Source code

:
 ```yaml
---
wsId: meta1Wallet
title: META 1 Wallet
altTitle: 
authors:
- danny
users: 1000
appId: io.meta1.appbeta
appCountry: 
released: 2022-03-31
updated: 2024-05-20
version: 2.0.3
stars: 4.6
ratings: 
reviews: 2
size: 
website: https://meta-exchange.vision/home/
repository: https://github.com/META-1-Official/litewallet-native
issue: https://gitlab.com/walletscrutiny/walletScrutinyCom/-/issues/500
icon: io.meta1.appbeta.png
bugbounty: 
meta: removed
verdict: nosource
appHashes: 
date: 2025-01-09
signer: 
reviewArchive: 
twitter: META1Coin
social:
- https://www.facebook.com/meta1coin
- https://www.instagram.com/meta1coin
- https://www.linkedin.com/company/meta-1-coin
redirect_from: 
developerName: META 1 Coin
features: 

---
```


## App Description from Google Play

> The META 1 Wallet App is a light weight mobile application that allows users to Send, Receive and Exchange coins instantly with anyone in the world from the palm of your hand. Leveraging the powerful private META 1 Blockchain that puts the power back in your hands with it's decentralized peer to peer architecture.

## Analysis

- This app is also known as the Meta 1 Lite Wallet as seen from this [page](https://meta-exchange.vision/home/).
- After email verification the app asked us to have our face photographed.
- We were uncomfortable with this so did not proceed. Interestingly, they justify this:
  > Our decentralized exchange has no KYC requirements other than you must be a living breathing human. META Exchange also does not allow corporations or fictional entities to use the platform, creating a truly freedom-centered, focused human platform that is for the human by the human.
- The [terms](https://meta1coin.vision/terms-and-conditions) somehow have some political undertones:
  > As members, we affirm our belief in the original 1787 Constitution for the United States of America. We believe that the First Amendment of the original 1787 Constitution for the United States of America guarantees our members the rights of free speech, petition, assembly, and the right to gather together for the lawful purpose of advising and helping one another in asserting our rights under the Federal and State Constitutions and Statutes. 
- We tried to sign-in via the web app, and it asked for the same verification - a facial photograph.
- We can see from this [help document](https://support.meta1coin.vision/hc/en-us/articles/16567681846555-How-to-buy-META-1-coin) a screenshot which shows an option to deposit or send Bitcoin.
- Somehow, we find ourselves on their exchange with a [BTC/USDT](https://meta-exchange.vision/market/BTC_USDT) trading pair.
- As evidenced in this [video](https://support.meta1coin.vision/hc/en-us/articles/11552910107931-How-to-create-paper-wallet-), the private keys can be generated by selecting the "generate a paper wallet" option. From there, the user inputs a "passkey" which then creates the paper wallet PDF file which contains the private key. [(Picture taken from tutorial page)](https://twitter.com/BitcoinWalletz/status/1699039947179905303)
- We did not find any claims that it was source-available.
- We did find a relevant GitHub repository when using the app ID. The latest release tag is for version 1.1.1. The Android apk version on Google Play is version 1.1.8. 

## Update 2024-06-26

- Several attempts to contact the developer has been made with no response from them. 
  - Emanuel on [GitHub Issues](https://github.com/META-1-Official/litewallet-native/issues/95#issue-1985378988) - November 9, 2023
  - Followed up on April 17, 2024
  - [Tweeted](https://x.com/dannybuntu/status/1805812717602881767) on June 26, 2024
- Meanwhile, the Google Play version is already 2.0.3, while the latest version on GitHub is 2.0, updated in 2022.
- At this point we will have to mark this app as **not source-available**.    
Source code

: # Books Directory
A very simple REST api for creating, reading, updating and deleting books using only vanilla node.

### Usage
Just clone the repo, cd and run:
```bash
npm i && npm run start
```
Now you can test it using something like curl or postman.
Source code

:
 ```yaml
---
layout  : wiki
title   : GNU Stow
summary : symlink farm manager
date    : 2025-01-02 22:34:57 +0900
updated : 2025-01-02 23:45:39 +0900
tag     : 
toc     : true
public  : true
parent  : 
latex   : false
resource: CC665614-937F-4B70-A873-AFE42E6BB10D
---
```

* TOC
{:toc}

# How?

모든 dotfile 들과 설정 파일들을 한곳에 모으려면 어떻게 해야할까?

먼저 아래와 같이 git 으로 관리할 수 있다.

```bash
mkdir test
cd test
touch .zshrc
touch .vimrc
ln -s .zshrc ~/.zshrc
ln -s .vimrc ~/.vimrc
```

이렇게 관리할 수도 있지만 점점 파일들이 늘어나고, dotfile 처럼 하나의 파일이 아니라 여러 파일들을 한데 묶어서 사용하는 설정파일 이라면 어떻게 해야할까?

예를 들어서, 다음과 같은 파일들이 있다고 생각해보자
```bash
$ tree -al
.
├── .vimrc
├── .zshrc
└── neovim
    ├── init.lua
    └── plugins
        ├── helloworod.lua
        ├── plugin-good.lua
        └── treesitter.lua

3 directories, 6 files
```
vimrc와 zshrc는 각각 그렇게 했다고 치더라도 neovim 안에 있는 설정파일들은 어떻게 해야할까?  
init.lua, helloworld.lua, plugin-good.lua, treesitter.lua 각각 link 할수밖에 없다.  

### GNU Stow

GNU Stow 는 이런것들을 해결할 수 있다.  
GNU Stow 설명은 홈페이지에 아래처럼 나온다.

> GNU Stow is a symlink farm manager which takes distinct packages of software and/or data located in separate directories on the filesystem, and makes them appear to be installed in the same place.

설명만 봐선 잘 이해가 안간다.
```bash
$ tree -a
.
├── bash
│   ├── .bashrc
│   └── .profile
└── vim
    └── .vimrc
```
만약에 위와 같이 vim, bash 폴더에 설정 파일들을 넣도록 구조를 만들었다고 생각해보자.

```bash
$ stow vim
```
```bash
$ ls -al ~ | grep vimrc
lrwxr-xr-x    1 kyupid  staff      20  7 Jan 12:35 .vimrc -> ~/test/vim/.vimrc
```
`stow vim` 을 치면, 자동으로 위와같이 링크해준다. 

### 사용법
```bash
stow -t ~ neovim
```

#### [Task requirements]
From the entries above, copy each line holding "dotfile".

#### [Response]
모든 dotfile 들과 설정 파일들을 한곳에 모으려면 어떻게 해야할까?
이렇게 관리할 수도 있지만 점점 파일들이 늘어나고, dotfile 처럼 하나의 파일이 아니라 여러 파일들을 한데 묶어서 사용하는 설정파일 이라면 어떻게 해야할까?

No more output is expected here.